Aroma lezat dan harum khas kue bertabur kacang kenari kesukaan ayahnya menyusup ke dalam indra penciuman Azkiya. Biasanya, sang ibu selalu membuat kue tersebut jika ada tamu untuk acara penting, tak lupa pula dengan kehangatan teh melati yang menjadi pelengkap.

Gadis itu membuka matanya ketika mencium aroma lain yang berhasil membuat cacing di dalam perut berpesta. Ia yakin itu merupakan aroma dari kari ayam yang ditaburi dengan bawang goreng. Ah, semua itu benar-benar menggodanya.

Meskipun masih mengantuk, Azkiya tetap memaksakan diri untuk bangun dan pergi ke dapur. Gadis itu langsung mengutarakan rasa laparnya pada Erika yang masih berkutat dengan peralatan masak.

“Dasar, Perawan Kebo! Jam berapa kamu ini baru bangun? Mentang-mentang hari Sabtu, kamu malah bangun siang. Nggak bantuin Mamah juga!”

Azkiya hanya diam dan bersiap mengambil satu ayam di dalam wadah. Namun, sebelum tangan kanannya menggapai paha montok tersebut, sang ibu terlebih dahulu melarang dan menyuruhnya untuk mandi. Ia yang diperlakukan seperti itu lantas mencibir.

“Mamah galak banget sama anak semata wayang. Sepotong aja.”

“Nggak!”

“Iya, deh. Iya.”

Dengan perasaan kesal yang menjadi tamengnya, Azkiya melangkah memasuki kamar mandi. Tak memerlukan waktu lama, gadis itu telah berpakaian santai sebelum berlari menuju ruang makan. Sejujurnya, ia benar-benar lapar.

Ketika tangannya ingin kembali melancarkan aksi pencurian terhadap sepotong ayam, Erika terlebih dahulu berteriak hingga kekesalan datang kembali. Wanita itu menyuruh Azkiya untuk menunggu sebentar sebelum memprotes pakaian yang dikenakannya.

“Ya ampun, Mah! Hari ini kayaknya Azki salah mulu, ih. Lagian, ada apaan, sih? Biasanya juga aku pakai baju gini nggak apa,” ucapnya kemudian mengerucutkan bibir karena kesal.

“Udah, kamu jangan banyak tanya. Sekarang kamu ganti baju yang bagus terus dandan!”

Apa-apaan? Azkiya nyaris membantah jika ibunya tidak berteriak secara tiba-tiba. Meskipun malas, ia tetap kembali ke kamar kemudian melaksanakan perintah dengan perasaan kesal. Menurutnya, Erika sedang dirasuki oleh Nenek Rombeng hingga menjadi—sok—misterius.

Kurang lebih dua puluh menit akhirnya berlalu. Gadis itu terdiam beberapa saat karena mendengar klakson mobil diiringi suara mesin yang mati. Dalam hati ia bertanya siapakah tamu yang datang hingga sang ibu menjadi sangat rempong.

“Azki, turun cepat! Tamunya sudah datang!”

“Iya, Mah!”

Azkiya tak langsung beranjak setelah meneriakkan jawaban tersebut. Ia memilih untuk bersantai terlebih dahulu kemudian berbaring di atas tempat tidur. Ketika kedua mata itu mulai terpejam, Erika tiba-tiba datang dan bertanya, “Kamu turun atau Mamah seret ke bawah?”
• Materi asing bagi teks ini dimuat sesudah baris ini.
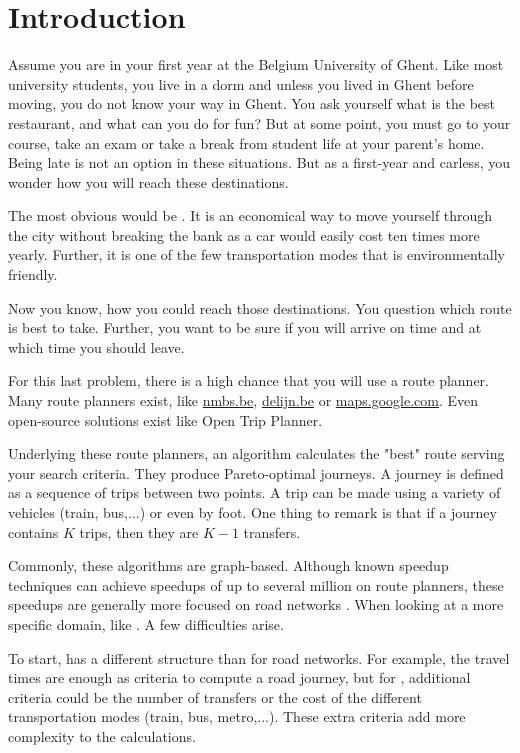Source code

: \chapter{Introduction}
\label{chap:intro}

Assume you are in your first year at the Belgium University of Ghent. Like most university students, you live in a dorm and unless you lived in Ghent before moving, you do not know your way in Ghent. You ask yourself what is the best restaurant, and what can you do for fun? But at some point, you must go to your course, take an exam or take a break from student life at your parent's home. Being late is not an option in these situations. But as a first-year and carless, you wonder how you will reach these destinations.  


The most obvious would be . It is an economical way to move yourself through the city without breaking the bank as a car would easily cost ten times more yearly. Further, it is one of the few transportation modes that is environmentally friendly.

Now you know, how you could reach those destinations. You question which route is best to take. Further, you want to be sure if you will arrive on time and at which time you should leave. 

For this last problem, there is a high chance that you will use a route planner. Many route planners exist, like \url{nmbs.be}, \url{delijn.be} or \url{maps.google.com}. Even open-source solutions exist like Open Trip Planner\cite{noauthor_otp_2023}.

Underlying these route planners, an algorithm calculates the "best" route serving your search criteria. They produce Pareto-optimal journeys. A journey is defined as a sequence of trips between two points. A trip can be made using a variety of vehicles (train, bus,...) or even by foot. One thing to remark is that if a journey contains $K$ trips, then they are $K-1$ transfers. %

Commonly, these algorithms are graph-based. Although known speedup techniques can achieve speedups of up to several million on route planners, these speedups are generally more focused on road networks \cite{delling_round-based_2015}. When looking at a more specific domain, like . A few difficulties arise.

To start,  has a different structure than for road networks. For example, the travel times are enough as criteria to compute a road journey, but for , additional criteria could be the number of transfers or the cost of the different transportation modes (train, bus, metro,...). These extra criteria add more complexity to the calculations.

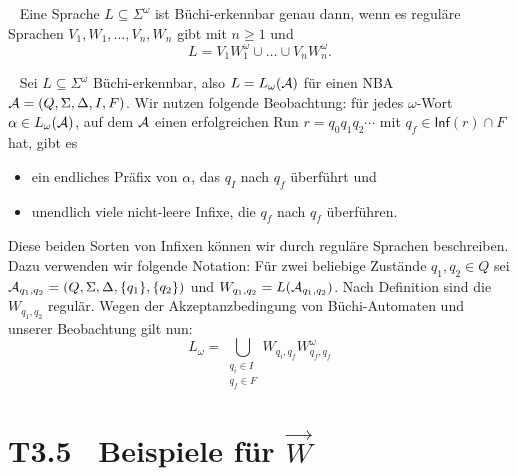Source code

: \documentclass[fontsize=11pt, twoside=false, numbers=autoenddot]{scrbook}
\begin{document}
~
Eine Sprache $L \subseteq \Sigma^\omega$ ist Büchi-erkennbar
genau dann,
wenn es reguläre Sprachen $V_1,W_1,\dots,V_n,W_n$ gibt mit $n \geqslant 1$ und
\[
  L = V_1W_1^\omega \cup \dots \cup V_nW_n^\omega.
\]

\par\medskip
{}~
Sei $L \subseteq \Sigma^\omega$ Büchi-erkennbar,
also $L = L_\omega(\mathcal{A})$ für einen NBA $\mathcal{A} = (Q,\Sigma,\Delta,I,F)$.
Wir nutzen folgende Beobachtung: für jedes $\omega$-Wort $\alpha \in L_\omega(\mathcal{A})$,
auf dem $\mathcal{A}$ einen erfolgreichen Run $r = q_0q_1q_2\cdots$
mit $q_f \in \textsf{Inf}(r) \cap F$ hat, gibt es
%
\begin{itemize}
  \item
    ein endliches Präfix von $\alpha$, das $q_I$ nach $q_f$ überführt und
  \item
    unendlich viele nicht-leere Infixe, die $q_f$ nach $q_f$ überführen.
\end{itemize}
%
Diese beiden Sorten von Infixen können wir durch reguläre Sprachen beschreiben.
Dazu verwenden wir folgende Notation: Für zwei beliebige Zustände $q_1,q_2 \in Q$
sei $\mathcal{A}_{q_1,q_2} = (Q,\Sigma,\Delta,\{q_1\},\{q_2\})$
und $W_{q_1,q_2} = L(\mathcal{A}_{q_1,q_2})$.
Nach Definition sind die $W_{q_1,q_2}$ regulär.
Wegen der Akzeptanzbedingung von Büchi-Automaten und unserer Beobachtung gilt nun:
\[
  L_\omega = \bigcup_{\substack{q_i \in I\\q_f \in F}} W_{q_i,q_f} W_{q_f,q_f}^\omega
\]
\qedhere

\section*{T3.5~ Beispiele für {\boldmath $\Vec W$}}
\end{document}
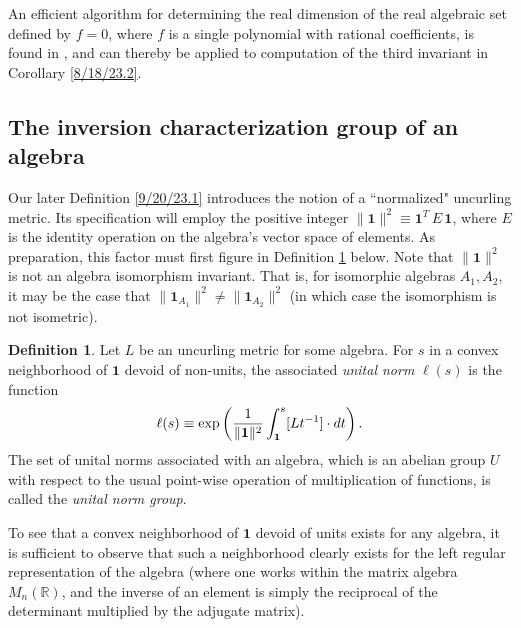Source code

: \documentclass{amsart}
\numberwithin{equation}{section}
\theoremstyle{definition}
\newtheorem{definition}[theorem]{Definition}
\numberwithin{theorem}{section}
\begin{document}
An efficient algorithm for determining the real dimension of the real algebraic set defined by $f=0$, where $f$ is a single polynomial with rational coefficients, is found in \cite{bannwarth:2015}, and can thereby be applied to computation of the third invariant in Corollary \ref{8/18/23.2}. 

\subsection{The inversion characterization group of an algebra}
  
Our later Definition \ref{9/20/23.1} introduces the notion of a ``normalized" uncurling metric.  Its specification will employ the  positive integer $\|\mathbf{1}\|^2 \equiv \mathbf{1}^T \,E\, \mathbf{1}$, where $E$ is the identity operation on the algebra's vector space of elements. As preparation, this factor must first figure in Definition \ref{9/21/23.2} below.  Note that $\|\mathbf{1}\|^2$ is not an algebra isomorphism invariant.  That is, for isomorphic algebras $A_1,A_2$, it may be the case that $\|\mathbf{1}_{A_1}\|^2 \ne \|\mathbf{1}_{A_2}\|^2$ (in which case the isomorphism is not isometric).

  
  
  \begin{definition}\label{9/21/23.2} Let $L$ be an uncurling metric for some algebra.  For $s$ in a convex neighborhood of $\mathbf{1}$ devoid of non-units, the associated {\it unital norm} $ \ell(s)$ is the function
  \begin{equation}\label{11/7/20.2}   \ell(s) \equiv \exp\left({\frac{1}{\|{\bf 1}\|^2}\int_{\bf 1}^s [Lt^{-1}]\cdot dt}\right).\end{equation} 
   The set of unital norms associated with an algebra, which is an abelian group $U$ with respect to the usual point-wise operation of multiplication of functions, is called the {\it unital norm group}. \end{definition} 
   
To see that a convex neighborhood of $\mathbf{1}$ devoid of units exists for any algebra, it is sufficient to observe that such a neighborhood clearly exists for the left regular representation of the algebra (where one works within the matrix algebra $ M_n(\mathbb{R})$, and the inverse of an element is simply the reciprocal of the determinant multiplied by the adjugate matrix).
  
\end{document}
"Iya, Mah. Ayo, turun! Azki udah siap."

Kakinya mulai mengikuti sang ibu yang berjalan menuju ruang tamu. Sebelum tiba di sana, mereka terlebih dahulu dikejutkan oleh sebuah teriakan cempreng dari wanita paruh baya berpakaian modis. Ia ingat dengan sosok itu.

"Aduh, cantik banget mantuku!"

Azkiya mengerutkan dahi kemudian berusaha tersenyum karena tidak mengerti. Jujur saja, ia masih terkejut dengan teriakan itu. Kalau cantik sih memang, tapi apa-apaan dengan calon menantu itu?

“Azki, mau ke mana? Sini duduk.”

“Anu, Mah. Di da—”

Ucapan Azkiya diputus oleh sang ibu yang memintanya untuk duduk. Keinginan untuk menolak sebenarnya ada, tapi picingan mata dari Erika membuatnya terdiam dan segera menuruti perintah tersebut.

Keheningan sempat terjadi untuk beberapa saat sebelum wanita yang tak lain adalah Erina menanyakan apakah Azkiya telah memiliki kekasih atau belum. Yang mendapat pertanyaan hanya bisa mengiyakan kemudian mengangguk ketika sang penanya berusaha memastikan.

“Pacar apa? ‘Kan kamu sehari-hari di rumah, kapan kencannya? Jangan ngeles kamu,” ucap Erika secara tiba-tiba karena tidak percaya atas pernyataan sang anak.

“Mamah aja yang nggak tau, Azki beneran punya pacar.”

Erika melirik temannya karena merasa tidak enak. Rencana mereka berdua terancam gagal jika Azkiya terbukti memiliki kekasih. Namun, ia tak peduli. Wanita itu hanya ingin anaknya menikah dengan putra dari Erina.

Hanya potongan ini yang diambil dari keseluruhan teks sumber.